ISSN: 2161-0681
Journal of Clinical & Experimental Pathology
Make the best use of Scientific Research and information from our 700+ peer reviewed, Open Access Journals that operates with the help of 50,000+ Editorial Board Members and esteemed reviewers and 1000+ Scientific associations in Medical, Clinical, Pharmaceutical, Engineering, Technology and Management Fields.
  • Review Article   
  • J Clin Exp Pathol 2014, Vol 4(3): 175
  • DOI: 10.4172/2161-0681.1000175

The Prognostic Influence of CD44 in Oral Squamous Cell Carcinoma

Lucinei Roberto Oliveira1*, Andrielle Castilho-Fernandes2 and Alfredo Ribeiro-Silva3
1Department of Pathology, Vale do Rio Verde University (UninCor), Tres Coraçoes-MG, Brazil
2Departamento de Química, Centro de Nanotecnologia e Engenharia de Tecidos, Universidade de São Paulo, Brazil
3Department of Pathology, Ribeirao Preto Medical School, University of Sao Paulo, Ribeirao Preto-SP, Brazil
*Corresponding Author: Lucinei Roberto Oliveira, Vale do Rio Verde University (UninCor), Avenida Castelo Branco 82, Tres Coraçoes, Minas Gerais, Brazil, Tel: 55 35 3239 1280, Fax: 55 35 3239 1280, Email: lucinei@yahoo.com

Received: 23-Apr-2014 / Accepted Date: 24-May-2014 / Published Date: 27-May-2014 DOI: 10.4172/2161-0681.1000175

Abstract

Oral Squamous Cell Carcinoma (OSCC) is the most frequent malignant tumor of the oral cavity, exhibiting a heterogeneous behavior. Because the mortality rate for this tumor has essentially remained unchanged over the last few decades, the need exists for more reliable prognostic factors in OSCC. The objective of this review was to examine the relevance of CD44 expression on the prognosis of OSCC patients through a critical analysis of the most significant current scientific literature on this subject. We found that most investigations of CD44 expression in OSCC over the years have demonstrated some prognostic influence, although there were significant differences among the studies. Certain studies have also demonstrated that CD44 may be an important biomarker of Cancer Stem Cells (CSCs) in OSCC. However, as with the discrepancies regarding the true prognostic value of CD44 in OSCC, some studies have indicated that CD44 might be limited in the identification of oral CSCs. Thus, according to our findings, additional and more standardized research should be conducted to validate the CD44 molecule as a reliable biomarker of prognosis and of CSCs in OSCC.

Keywords: Oral cancer; CD44; Cancer stem cells; Prognosis

314201

Introduction

Oral Squamous Cell Carcinoma (OSCC) is the most frequent malignant tumor of the oral cavity with a mortality rate that has essentially remained unchanged over the last few decades. For this reason, the discovery of more reliable prognostic biomarkers to guide therapeutic planning in OSCC has garnered considerable interest [1,2].

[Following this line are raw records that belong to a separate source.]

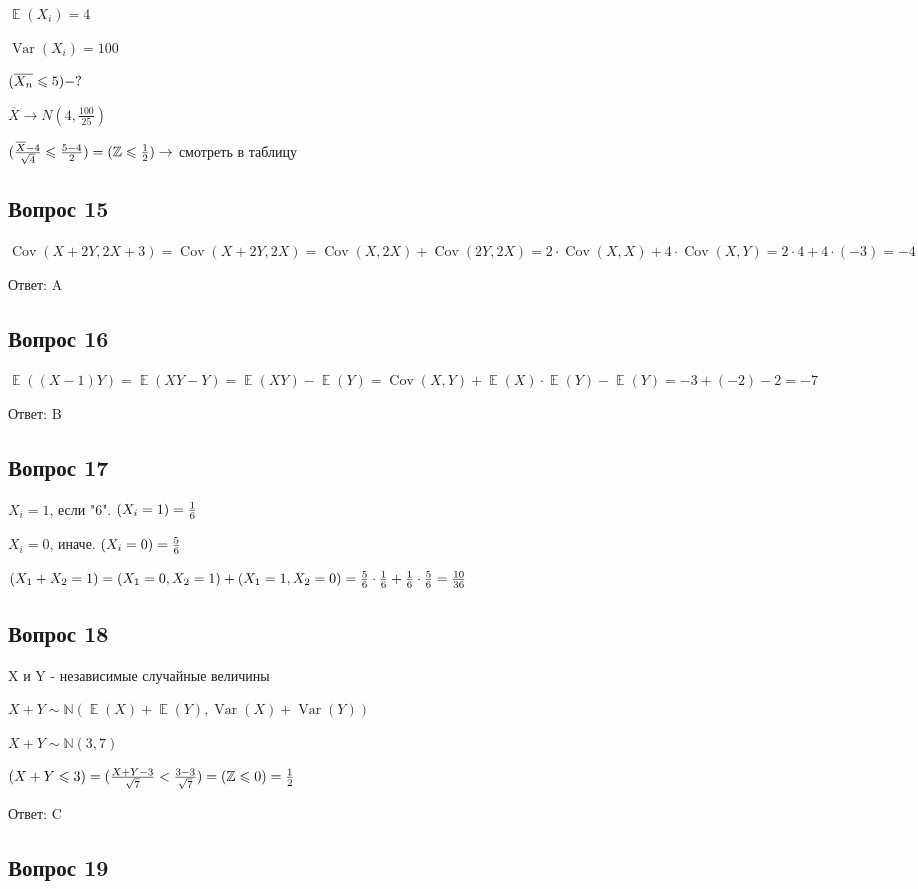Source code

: \documentclass[a4paper]{article} %
\DeclareMathOperator{\Var}{Var}
\DeclareMathOperator{\Cov}{Cov}
\DeclareMathOperator{\E}{\mathbb{E}}
\let\P\relax
\DeclareMathOperator{\P}{\mathbb{P}}
\newcommand \N{\mathbb{N}}
\newcommand \Z{\mathbb{Z}}
\renewcommand{\leq}{\leqslant}
\begin{document}
\begin{flushleft}
$\E(X_i) = 4$

$\Var(X_i) = 100$

$\P(\overline{X_n} \leq 5) - ?$

$\overline{X} \rightarrow N(4,\frac{100}{25})$

$\P(\frac{\overline{X} - 4}{\sqrt{4}} \leq \frac{5-4}{2}) = \P(\Z\leq \frac{1}{2}) \rightarrow$ смотреть в таблицу

\subsection{Вопрос 15}

$\Cov(X+2Y, 2X + 3) = \Cov(X+2Y, 2X) = \Cov(X, 2X) + \Cov(2Y, 2X) = 2 \cdot \Cov(X,X) + 4 \cdot \Cov(X,Y) = 2 \cdot 4 + 4 \cdot (-3) = -4$

Ответ: A

\subsection{Вопрос 16}

$\E((X-1)Y) = \E(XY - Y) = \E(XY) - \E(Y) = \Cov(X,Y) + \E(X)\cdot \E(Y) - \E(Y) = -3 + (-2) - 2 = -7$

Ответ: B

\subsection{Вопрос 17}

$X_{i} = 1$, если "6". $\P(X_{i} = 1) = \frac{1}{6}$

$X_{i} = 0$, иначе. $\P(X_{i} = 0) = \frac{5}{6}$

$\P(X_{1} + X_{2} = 1) = \P(X_{1} = 0, X_{2} = 1) + \P(X_{1} = 1, X_{2} = 0) = \frac{5}{6} \cdot \frac{1}{6} + \frac{1}{6} \cdot \frac{5}{6} = \frac{10}{36}$

\subsection{Вопрос 18}

X и Y - независимые случайные величины

$X + Y \sim \N(\E(X) + \E(Y), \Var(X) + \Var(Y))$

$X + Y \sim \N(3,7)$

$\P(X + Y\leq 3) = \P(\frac{X+Y-3}{\sqrt{7}} < \frac{3-3}{\sqrt{7}}) = (\Z\leq 0) = \frac{1}{2}$

Ответ: C

\subsection{Вопрос 19}


\end{flushleft}
\end{document}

The transmembrane glycoproteins of the CD44 family are the major human cell surface receptors for hyaluronate, which also bind extracellular matrix proteins and certain growth factors, and act in a diverse range of physiological and pathological processes such as cellular adhesion, migration, angiogenesis, certain lymphocyte functions, and in the dissemination of malignant cells [3-7].

The CD44 gene is unique for all the various isoforms of the protein, and includes at least 19 exons. Exons 1-5 and 16-19 are spliced together to form a transcript known as CD44s isoform, whereas exons 6-15 are variable, generating several isoforms of the CD44 molecule [8]. Thus, the CD44 family consists of a standard form of CD44 (CD44s) and an alternative splice variant (CD44v). The association of the CD44 family with metastasis formation and prognosis in several tumors has been controversial, particularly in oral cancer, and remains inconclusive [3,7].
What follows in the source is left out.